*** Data in this exercise ***
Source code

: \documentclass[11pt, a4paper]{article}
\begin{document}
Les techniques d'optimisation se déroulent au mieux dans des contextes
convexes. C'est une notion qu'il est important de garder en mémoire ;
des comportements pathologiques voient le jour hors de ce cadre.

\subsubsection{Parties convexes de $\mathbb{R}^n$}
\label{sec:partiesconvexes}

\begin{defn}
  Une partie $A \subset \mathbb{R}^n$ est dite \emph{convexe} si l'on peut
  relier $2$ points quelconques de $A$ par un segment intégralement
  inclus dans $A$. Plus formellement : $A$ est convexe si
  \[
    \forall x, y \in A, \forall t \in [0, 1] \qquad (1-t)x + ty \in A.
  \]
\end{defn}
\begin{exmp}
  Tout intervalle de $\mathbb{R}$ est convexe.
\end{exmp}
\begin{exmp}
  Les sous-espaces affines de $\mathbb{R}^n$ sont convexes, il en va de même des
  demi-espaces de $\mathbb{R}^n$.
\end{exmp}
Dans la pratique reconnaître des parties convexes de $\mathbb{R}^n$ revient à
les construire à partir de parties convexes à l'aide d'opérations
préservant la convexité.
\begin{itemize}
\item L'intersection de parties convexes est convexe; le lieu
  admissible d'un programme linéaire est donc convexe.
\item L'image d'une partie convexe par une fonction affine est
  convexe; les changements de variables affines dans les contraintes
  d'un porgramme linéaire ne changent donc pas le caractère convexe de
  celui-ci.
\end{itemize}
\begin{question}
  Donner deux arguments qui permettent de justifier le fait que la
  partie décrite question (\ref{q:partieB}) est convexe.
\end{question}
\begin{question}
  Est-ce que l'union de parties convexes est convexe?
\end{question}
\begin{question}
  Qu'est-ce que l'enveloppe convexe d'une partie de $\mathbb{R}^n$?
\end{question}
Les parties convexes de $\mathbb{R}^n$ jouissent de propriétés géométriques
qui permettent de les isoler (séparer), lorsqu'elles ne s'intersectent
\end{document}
*** End of Data in this exercise ***
Problem requirements –
Write out once more the lines above beginning at the line with "Qu'est-ce que l'enveloppe"; continue through the final line and stop there.

Solution below –
  Qu'est-ce que l'enveloppe convexe d'une partie de $\mathbb{R}^n$?
\end{question}
Les parties convexes de $\mathbb{R}^n$ jouissent de propriétés géométriques
qui permettent de les isoler (séparer), lorsqu'elles ne s'intersectent
\end{document}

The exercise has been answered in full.